◆ **WHAT YOU WILL DO**: Only the pictures should be left out; repeat the rest of the data exactly.

======== RECORDS FOR THE TASK

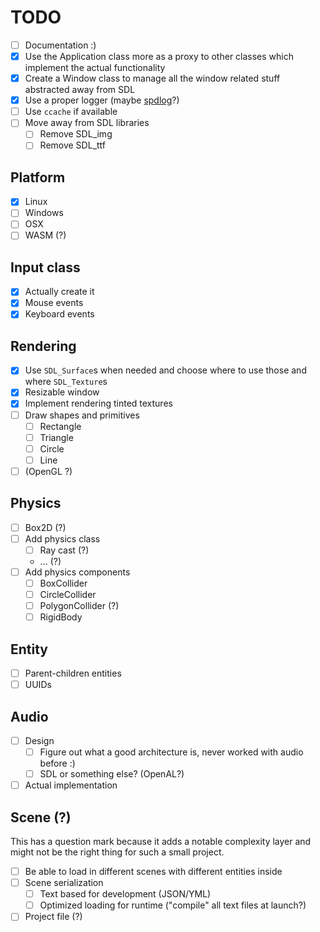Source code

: # TODO

- [ ] Documentation :)
- [x] Use the Application class more as a proxy to other classes which implement the actual functionality
- [x] Create a Window class to manage all the window related stuff abstracted away from SDL
- [x] Use a proper logger (maybe [spdlog](https://github.com/gabime/spdlog)?)
- [ ] Use `ccache` if available
- [ ] Move away from SDL libraries
  - [ ] Remove SDL_img
  - [ ] Remove SDL_ttf

## Platform

- [x] Linux
- [ ] Windows
- [ ] OSX
- [ ] WASM (?)

## Input class

- [x] Actually create it
- [x] Mouse events
- [x] Keyboard events

## Rendering

- [x] Use `SDL_Surface`s when needed and choose where to use those and where `SDL_Texture`s
- [x] Resizable window
- [x] Implement rendering tinted textures
- [ ] Draw shapes and primitives
  - [ ] Rectangle
  - [ ] Triangle
  - [ ] Circle
  - [ ] Line
- [ ] (OpenGL ?)

## Physics

- [ ] Box2D (?)
- [ ] Add physics class
  - [ ] Ray cast (?)
  - ... (?)
- [ ] Add physics components
  - [ ] BoxCollider
  - [ ] CircleCollider
  - [ ] PolygonCollider (?)
  - [ ] RigidBody

## Entity

- [ ] Parent-children entities
- [ ] UUIDs

## Audio

- [ ] Design
  - [ ] Figure out what a good architecture is, never worked with audio before :)
  - [ ] SDL or something else? (OpenAL?)
- [ ] Actual implementation

## Scene (?)

This has a question mark because it adds a notable complexity layer and might not be the right thing for such a small project.

- [ ] Be able to load in different scenes with different entities inside
- [ ] Scene serialization
  - [ ] Text based for development (JSON/YML)
  - [ ] Optimized loading for runtime ("compile" all text files at launch?)
- [ ] Project file (?)
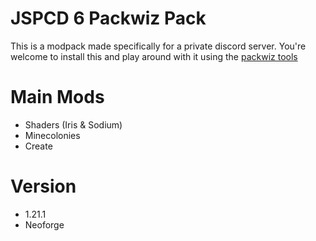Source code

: # JSPCD 6 Packwiz Pack
This is a modpack made specifically for a private discord server. You're welcome to install this and play around with it using the [packwiz tools](https://packwiz.infra.link/)

# Main Mods
- Shaders (Iris & Sodium)
- Minecolonies 
- Create

# Version
- 1.21.1
- Neoforge
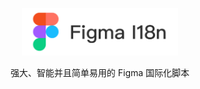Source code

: <p align="center">
  <img width="250" src="./docs/figma-i18n-logo.png" alt="i18n.js">
</p>

<p align="center">
  强大、智能并且简单易用的 Figma 国际化脚本
</p>
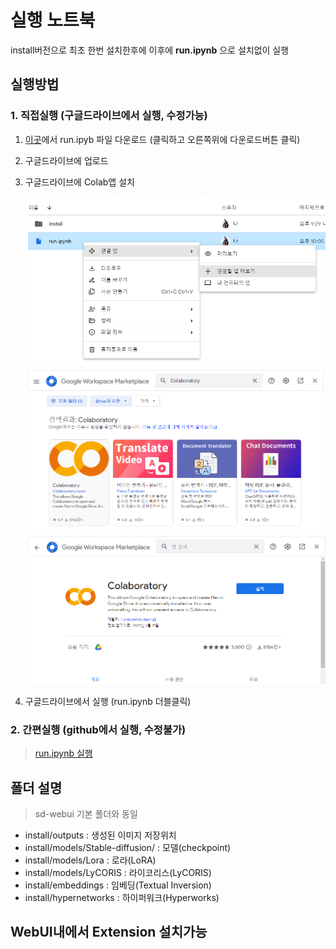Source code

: 

# 실행 노트북

install버전으로 최초 한번 설치한후에 이후에 **run.ipynb** 으로 설치없이 실행

## 실행방법

### 1. 직접실행 (구글드라이브에서 실행, 수정가능)

1. [이곳](https://github.com/ninjaneural/webui/blob/master/install/run.ipynb)에서 run.ipyb 파일 다운로드 (클릭하고 오른쪽위에 다운로드버튼 클릭)

2. 구글드라이브에 업로드

3. 구글드라이브에 Colab앱 설치

    <img src="./install/1.png" />

    <img src="./install/2.png" />

    <img src="./install/3.png" />


3. 구글드라이브에서 실행 (run.ipynb 더블클릭)


### 2. 간편실행 (github에서 실행, 수정불가)

> [run.ipynb 실행](https://colab.research.google.com/github/ninjaneural/webui/blob/master/install/run.ipynb)  


## 폴더 설명

> sd-webui 기본 폴더와 동일  

* install/outputs : 생성된 이미지 저장위치
* install/models/Stable-diffusion/ : 모델(checkpoint)
* install/models/Lora : 로라(LoRA)
* install/models/LyCORIS : 라이코리스(LyCORIS)
* install/embeddings : 임베딩(Textual Inversion)
* install/hypernetworks : 하이퍼워크(Hyperworks)

## WebUI내에서 Extension 설치가능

================

◆ **TASK SOLUTION**:
Source code

: # TODO

- [ ] Documentation :)
- [x] Use the Application class more as a proxy to other classes which implement the actual functionality
- [x] Create a Window class to manage all the window related stuff abstracted away from SDL
- [x] Use a proper logger (maybe [spdlog](https://github.com/gabime/spdlog)?)
- [ ] Use `ccache` if available
- [ ] Move away from SDL libraries
  - [ ] Remove SDL_img
  - [ ] Remove SDL_ttf

## Platform

- [x] Linux
- [ ] Windows
- [ ] OSX
- [ ] WASM (?)

## Input class

- [x] Actually create it
- [x] Mouse events
- [x] Keyboard events

## Rendering

- [x] Use `SDL_Surface`s when needed and choose where to use those and where `SDL_Texture`s
- [x] Resizable window
- [x] Implement rendering tinted textures
- [ ] Draw shapes and primitives
  - [ ] Rectangle
  - [ ] Triangle
  - [ ] Circle
  - [ ] Line
- [ ] (OpenGL ?)

## Physics

- [ ] Box2D (?)
- [ ] Add physics class
  - [ ] Ray cast (?)
  - ... (?)
- [ ] Add physics components
  - [ ] BoxCollider
  - [ ] CircleCollider
  - [ ] PolygonCollider (?)
  - [ ] RigidBody

## Entity

- [ ] Parent-children entities
- [ ] UUIDs

## Audio

- [ ] Design
  - [ ] Figure out what a good architecture is, never worked with audio before :)
  - [ ] SDL or something else? (OpenAL?)
- [ ] Actual implementation

## Scene (?)

This has a question mark because it adds a notable complexity layer and might not be the right thing for such a small project.

- [ ] Be able to load in different scenes with different entities inside
- [ ] Scene serialization
  - [ ] Text based for development (JSON/YML)
  - [ ] Optimized loading for runtime ("compile" all text files at launch?)
- [ ] Project file (?)
Source code

: # JSPCD 6 Packwiz Pack
This is a modpack made specifically for a private discord server. You're welcome to install this and play around with it using the [packwiz tools](https://packwiz.infra.link/)

# Main Mods
- Shaders (Iris & Sodium)
- Minecolonies 
- Create

# Version
- 1.21.1
- Neoforge
Source code

: <p align="center">
  <img width="250" src="./docs/figma-i18n-logo.png" alt="i18n.js">
</p>

<p align="center">
  强大、智能并且简单易用的 Figma 国际化脚本
</p>
Source code

: 

# 실행 노트북

install버전으로 최초 한번 설치한후에 이후에 **run.ipynb** 으로 설치없이 실행

## 실행방법

### 1. 직접실행 (구글드라이브에서 실행, 수정가능)

1. [이곳](https://github.com/ninjaneural/webui/blob/master/install/run.ipynb)에서 run.ipyb 파일 다운로드 (클릭하고 오른쪽위에 다운로드버튼 클릭)

2. 구글드라이브에 업로드

3. 구글드라이브에 Colab앱 설치

    <img src="./install/1.png" />

    <img src="./install/2.png" />

    <img src="./install/3.png" />


3. 구글드라이브에서 실행 (run.ipynb 더블클릭)


### 2. 간편실행 (github에서 실행, 수정불가)

> [run.ipynb 실행](https://colab.research.google.com/github/ninjaneural/webui/blob/master/install/run.ipynb)  


## 폴더 설명

> sd-webui 기본 폴더와 동일  

* install/outputs : 생성된 이미지 저장위치
* install/models/Stable-diffusion/ : 모델(checkpoint)
* install/models/Lora : 로라(LoRA)
* install/models/LyCORIS : 라이코리스(LyCORIS)
* install/embeddings : 임베딩(Textual Inversion)
* install/hypernetworks : 하이퍼워크(Hyperworks)

## WebUI내에서 Extension 설치가능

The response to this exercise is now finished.